Disinfectant change: change from chlorine dioxide to chlorine gas
I have already made the transition in both directions (ClO2 to Cl2 and Cl2 to ClO2). Each time, changes in water taste were observed in the network.
Going from Cl2 to ClO2, it lasted less than a month.
Conversely going from ClO2 to Cl2, we had to backtrack because we had not taken into account the history of our plant: chlorine dioxide treatment had been adopted in the past precisely because of a taste problem. Be careful, therefore, to ensure you are well informed about the history and even possibly get help from the experts to determine if the passage of chlorine gas is not likely to generate tastes.
For the commissioning of chlorine gas, what I advise you in terms of protocol:
- Total stoppage of chlorine dioxide
- Commissioning of chlorine gas with a residual set point of 0.05 mg/L
- Gradually Increase the residual by increments of 0.05 mg/L / week.

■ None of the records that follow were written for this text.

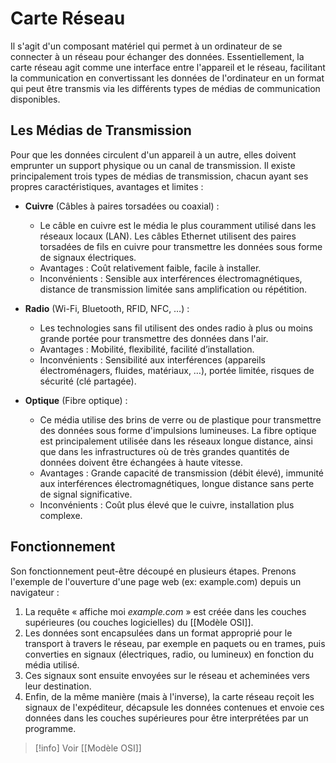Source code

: # Carte Réseau
Il s'agit d'un composant matériel qui permet à un ordinateur de se connecter à un réseau pour échanger des données. Essentiellement, la carte réseau agit comme une interface entre l'appareil et le réseau, facilitant la communication en convertissant les données de l'ordinateur en un format qui peut être transmis via les différents types de médias de communication disponibles.

## Les Médias de Transmission
Pour que les données circulent d'un appareil à un autre, elles doivent emprunter un support physique ou un canal de transmission. Il existe principalement trois types de médias de transmission, chacun ayant ses propres caractéristiques, avantages et limites :

- **Cuivre** (Câbles à paires torsadées ou coaxial) :
	- Le câble en cuivre est le média le plus couramment utilisé dans les réseaux locaux (LAN). Les câbles Ethernet utilisent des paires torsadées de fils en cuivre pour transmettre les données sous forme de signaux électriques.
	- Avantages : Coût relativement faible, facile à installer.
	- Inconvénients : Sensible aux interférences électromagnétiques, distance de transmission limitée sans amplification ou répétition.
   
- **Radio** (Wi-Fi, Bluetooth, RFID, NFC, …) :
	- Les technologies sans fil utilisent des ondes radio à plus ou moins grande portée pour transmettre des données dans l'air.
	- Avantages : Mobilité, flexibilité, facilité d’installation.
	- Inconvénients : Sensibilité aux interférences (appareils électroménagers, fluides, matériaux, …), portée limitée, risques de sécurité (clé partagée).
   
- **Optique** (Fibre optique) :
	- Ce média utilise des brins de verre ou de plastique pour transmettre des données sous forme d'impulsions lumineuses. La fibre optique est principalement utilisée dans les réseaux longue distance, ainsi que dans les infrastructures où de très grandes quantités de données doivent être échangées à haute vitesse.
	- Avantages : Grande capacité de transmission (débit élevé), immunité aux interférences électromagnétiques, longue distance sans perte de signal significative.
	- Inconvénients : Coût plus élevé que le cuivre, installation plus complexe.

## Fonctionnement
Son fonctionnement peut-être découpé en plusieurs étapes. Prenons l'exemple de l'ouverture d'une page web (ex: example.com) depuis un navigateur :
1. La requête « affiche moi *example.com* » est créée dans les couches supérieures (ou couches logicielles) du [[Modèle OSI]].
2. Les données sont encapsulées dans un format approprié pour le transport à travers le réseau, par exemple en paquets ou en trames, puis converties en signaux (électriques, radio, ou lumineux) en fonction du média utilisé.
3. Ces signaux sont ensuite envoyées sur le réseau et acheminées vers leur destination.
4. Enfin, de la même manière (mais à l'inverse), la carte réseau reçoit les signaux de l'expéditeur, décapsule les données contenues et envoie ces données dans les couches supérieures pour être interprétées par un programme.

> [!info] Voir [[Modèle OSI]]
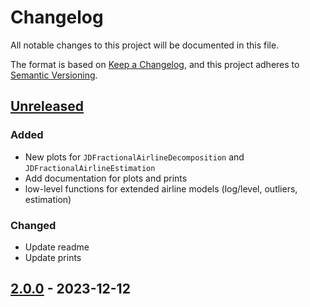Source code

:# Changelog

All notable changes to this project will be documented in this file.

The format is based on [Keep a Changelog](https://keepachangelog.com/en/1.1.0/), and this project adheres
to [Semantic Versioning](https://semver.org/spec/v2.0.0.html).

## [Unreleased]

### Added

- New plots for `JDFractionalAirlineDecomposition` and `JDFractionalAirlineEstimation`
- Add documentation for plots and prints
- low-level functions for extended airline models (log/level, outliers, estimation)

### Changed

- Update readme
- Update prints


## [2.0.0] - 2023-12-12


[Unreleased]: https://github.com/rjdverse/rjd3highfreq/compare/v2.0.0...HEAD
[2.0.0]: https://github.com/rjdverse/rjd3highfreq/releases/tag/v2.0.0
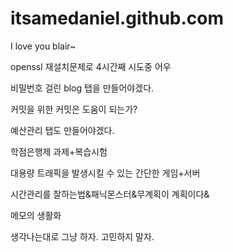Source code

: # itsamedaniel.github.com
I love you blair~

openssl 재설치문제로 4시간째 시도중 어우

비밀번호 걸린 blog 탭을 만들어야겠다.

커밋을 위한 커밋은 도움이 되는가?

예산관리 탭도 만들어야겠다.

학점은행제 과제+복습시험

대용량 트래픽을 발생시킬 수 있는 간단한 게임+서버

시간관리를 잘하는법&패닉몬스터&무계획이 계획이다&

메모의 생활화

생각나는대로 그냥 하자. 고민하지 말자.
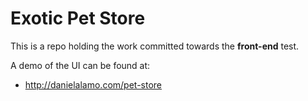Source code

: # Exotic Pet Store

This is a repo holding the work committed towards the **front-end** test.

A demo of the UI can be found at: 
- http://danielalamo.com/pet-store
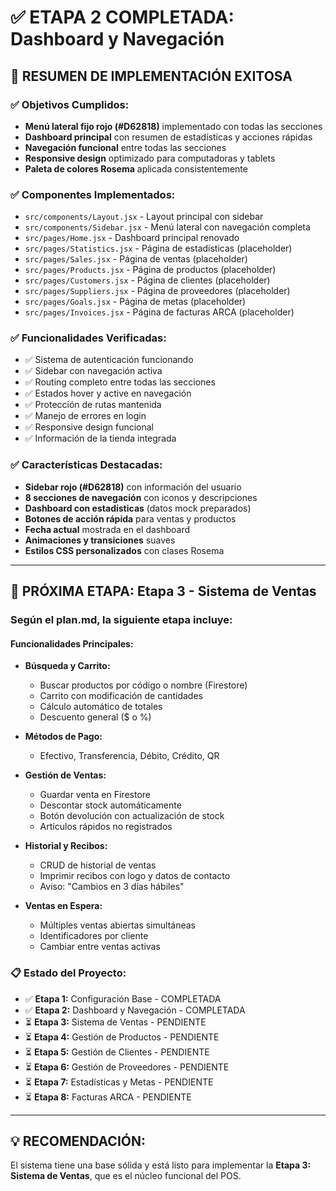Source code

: # ✅ ETAPA 2 COMPLETADA: Dashboard y Navegación

## 🎉 RESUMEN DE IMPLEMENTACIÓN EXITOSA

### ✅ Objetivos Cumplidos:

- **Menú lateral fijo rojo (#D62818)** implementado con todas las secciones
- **Dashboard principal** con resumen de estadísticas y acciones rápidas
- **Navegación funcional** entre todas las secciones
- **Responsive design** optimizado para computadoras y tablets
- **Paleta de colores Rosema** aplicada consistentemente

### ✅ Componentes Implementados:

- `src/components/Layout.jsx` - Layout principal con sidebar
- `src/components/Sidebar.jsx` - Menú lateral con navegación completa
- `src/pages/Home.jsx` - Dashboard principal renovado
- `src/pages/Statistics.jsx` - Página de estadísticas (placeholder)
- `src/pages/Sales.jsx` - Página de ventas (placeholder)
- `src/pages/Products.jsx` - Página de productos (placeholder)
- `src/pages/Customers.jsx` - Página de clientes (placeholder)
- `src/pages/Suppliers.jsx` - Página de proveedores (placeholder)
- `src/pages/Goals.jsx` - Página de metas (placeholder)
- `src/pages/Invoices.jsx` - Página de facturas ARCA (placeholder)

### ✅ Funcionalidades Verificadas:

- ✅ Sistema de autenticación funcionando
- ✅ Sidebar con navegación activa
- ✅ Routing completo entre todas las secciones
- ✅ Estados hover y active en navegación
- ✅ Protección de rutas mantenida
- ✅ Manejo de errores en login
- ✅ Responsive design funcional
- ✅ Información de la tienda integrada

### ✅ Características Destacadas:

- **Sidebar rojo (#D62818)** con información del usuario
- **8 secciones de navegación** con iconos y descripciones
- **Dashboard con estadísticas** (datos mock preparados)
- **Botones de acción rápida** para ventas y productos
- **Fecha actual** mostrada en el dashboard
- **Animaciones y transiciones** suaves
- **Estilos CSS personalizados** con clases Rosema

---

## 🚀 PRÓXIMA ETAPA: Etapa 3 - Sistema de Ventas

### Según el plan.md, la siguiente etapa incluye:

#### Funcionalidades Principales:

- **Búsqueda y Carrito:**

  - Buscar productos por código o nombre (Firestore)
  - Carrito con modificación de cantidades
  - Cálculo automático de totales
  - Descuento general ($ o %)

- **Métodos de Pago:**

  - Efectivo, Transferencia, Débito, Crédito, QR

- **Gestión de Ventas:**

  - Guardar venta en Firestore
  - Descontar stock automáticamente
  - Botón devolución con actualización de stock
  - Artículos rápidos no registrados

- **Historial y Recibos:**

  - CRUD de historial de ventas
  - Imprimir recibos con logo y datos de contacto
  - Aviso: "Cambios en 3 días hábiles"

- **Ventas en Espera:**
  - Múltiples ventas abiertas simultáneas
  - Identificadores por cliente
  - Cambiar entre ventas activas

### 📋 Estado del Proyecto:

- ✅ **Etapa 1:** Configuración Base - COMPLETADA
- ✅ **Etapa 2:** Dashboard y Navegación - COMPLETADA
- ⏳ **Etapa 3:** Sistema de Ventas - PENDIENTE
- ⏳ **Etapa 4:** Gestión de Productos - PENDIENTE
- ⏳ **Etapa 5:** Gestión de Clientes - PENDIENTE
- ⏳ **Etapa 6:** Gestión de Proveedores - PENDIENTE
- ⏳ **Etapa 7:** Estadísticas y Metas - PENDIENTE
- ⏳ **Etapa 8:** Facturas ARCA - PENDIENTE

---

## 💡 RECOMENDACIÓN:

El sistema tiene una base sólida y está listo para implementar la **Etapa 3: Sistema de Ventas**, que es el núcleo funcional del POS.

Chlorine dioxide is a more powerful oxidizing agent than chlorine gas and reacts with iron and manganese.
The standard of 0.2 mg/l is below the WHO recommendation of 0.7 mg/l.
The switch to chlorine gas may require additional re-chlorination on the network.
Have you considered generating sodium hypochlorite by salt electrolysis?
As @Pateau01 indicates, the switch to chlorine (gaseous or liquid in the form of sodium hypochlorite) may imply, depending on the size and operation of the network (contact time, number of branches, etc.), a need for re-chlorination during the distribution process. This is explained by the persistence of chlorine which is lower than the one of chlorine dioxide. However, if the configuration involves little or no re-chlorination, using chlorine disinfection will be easier and probably cheaper. The issue of taste problems is relevant, because when reacting with organic matter in the water, chlorine gas generates disinfection by-products, some of which give off a characteristic odour perceptible at faucet outlet but which subsides after a rest period in the open air (taste and smell disappear). The term disinfection by-product may cause concern, but it is to be considered in the same way as by-products for the production of chlorine dioxide (chlorite and chlorate in particular).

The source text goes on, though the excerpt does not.